Family Bank is officially joining the big leagues. The Kenyan lender, which sits on assets worth KES 230.3 billion (roughly $1.78 billion), has received approval from the Capital Markets Authority to list on the Nairobi Securities Exchange on June 23. The listing wraps up a five-year push to go public and places Family Bank alongside some of the most traded names on the NSE, including KCB Group, Equity Group, NCBA and DTB Group.
This is an introduction listing, not a fundraising exercise. Existing shareholders will simply gain the ability to trade their stakes on the open market, with no new capital being raised through the listing itself. The bank is coming in from a position of strength, having already raised KES 8 billion in a 2025 private placement, comfortably clearing its KES 6.09 billion target.
Managing Director Nancy Njau put it plainly in a statement: "The decision for the Bank to list follows years of strategic preparation to ensure we list from a position of strength." Njau also pointed to the bank's 2025 to 2029 strategic plan, which centres on becoming the preferred bank for biashara, the Swahili word for business.
Founded in 1984 as Family Finance Building Society, the lender picked up its commercial banking licence in 2007 and has since grown into one of Kenya's largest tier-two banks.
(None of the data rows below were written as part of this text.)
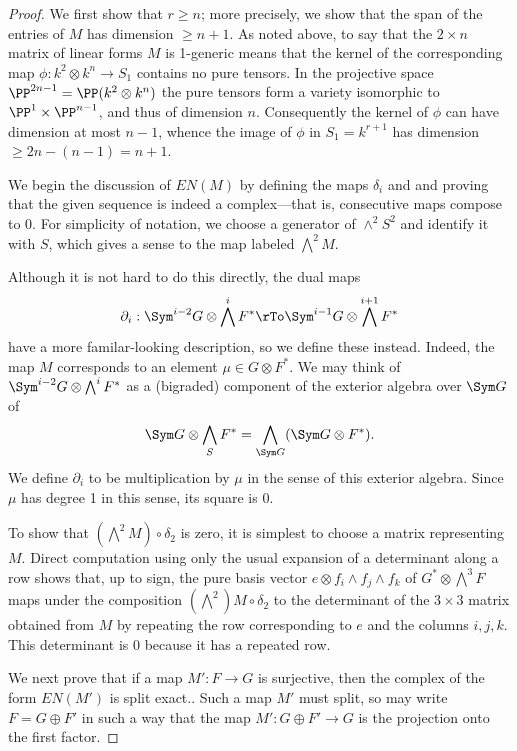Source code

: \begin{proof} We first show that $r\geq n$; more precisely, we show that the span of the entries of $M$ has dimension $\geq n+1$. As noted above, to say that the $2\times n$ matrix of linear forms $M$ is 1-generic means that
the kernel of the corresponding map $ \phi: k^2\otimes k^n \to S_1$ contains no pure tensors. In the projective
space $\PP^{2n-1} = \PP(k^2\otimes k^n)$ the pure tensors form a variety isomorphic to $\PP^1\times \PP^{n-1}$, and thus of dimension $n$. Consequently the kernel of $\phi$ can have dimension at most $n-1$, whence the image of $\phi$ 
in $S_1 = k^{r+1}$ has dimension  $\geq 2n-(n-1) = n+1$. 

We begin the discussion of $EN(M)$ by defining the maps $\delta_i$ and and proving that the given sequence is indeed a complex---that is, consecutive maps compose to 0. For simplicity of notation, we choose a generator of $\wedge^2 S^2$
 and identify it with $S$, which gives a sense to the map labeled $\bigwedge^2M$.
 
  Although it is not hard to do this directly, the dual maps
 $$
 \partial_i: \Sym^{i-2} G \otimes \bigwedge^i F^* \rTo \Sym^{i-1} G \otimes \bigwedge^{i+1} F^*
 $$
 have a more familar-looking description, so we define these instead. Indeed, the map $M$ corresponds to an
 element $\mu\in G\otimes F^*$. We may think of $ \Sym^{i-2} G \otimes \bigwedge^i  F^*$
 as a (bigraded) component of the exterior algebra over $ \Sym G$ of 
 $$
  \Sym G \otimes \bigwedge_S  F^*= \bigwedge_{ \Sym G} (\Sym G \otimes  F^*).
 $$
We define $\partial_i$ to be  multiplication by $\mu$ in the sense of this exterior algebra. Since $\mu$ has degree 1
in this sense, its square is 0. 

To show that $(\bigwedge^2 M)\circ \delta_2$ is zero, it is simplest to choose a matrix representing $M$.
Direct computation using only the usual expansion of a determinant
along a row shows that, up to sign, the
pure basis vector $e\otimes f_i\wedge f_j\wedge f_k$ of $G^*\otimes \bigwedge^3 F$
maps under the composition $(\bigwedge^2) M\circ \delta_2$ to the determinant
of the $3\times 3$ matrix obtained from $M$ by repeating the row corresponding to $e$ and
the columns $i,j,k$. This determinant is 0 because it has a repeated row.

We next prove that if a map $M': F\to G$ is surjective, then the complex of the form $EN(M')$
is split exact.. Such a map $M'$ must split, so
may write $F = G\oplus F'$ in such a way that the map $M': G\oplus F' \to G$ is the projection onto the first factor. 


\end{proof}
Its shareholders include founder Titus Muya and his family, as well as the Kenya Tea Development Agency.
The timing matters beyond Family Bank alone. The NSE has been working hard to draw in new listings after a prolonged bear run, with most recent market activity coming from bond issues, rights offers and secondary share sales rather than fresh IPOs. Family Bank's arrival could be exactly the kind of signal the exchange has been waiting for.